# What is required
Below are records; work out how many of their lines contain "Pelléas" and give only that number.

START Material supplied

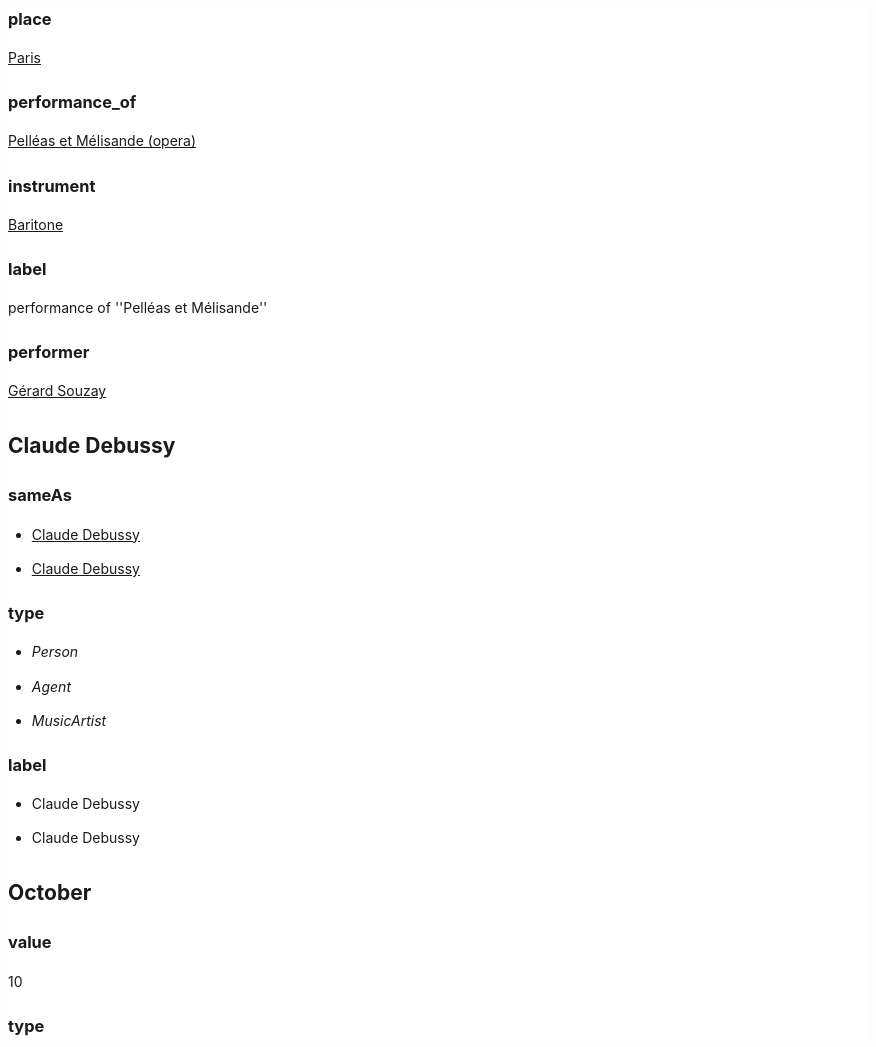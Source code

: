 ### place


[Paris](#Paris)

### performance_of


[Pelléas et Mélisande (opera)](#Pelléas-et-Mélisande-(opera))

### instrument


[Baritone](#Baritone)

### label


performance of ''Pelléas et Mélisande''

### performer


[Gérard Souzay](#Gérard-Souzay)

## Claude Debussy

### sameAs

 - [Claude Debussy](#Claude-Debussy)

 - [Claude Debussy](#Claude-Debussy)

### type

 - *Person*

 - *Agent*

 - *MusicArtist*

### label

 - Claude Debussy

 - Claude Debussy

## October

### value


10

### type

END Material supplied

# Task answer
2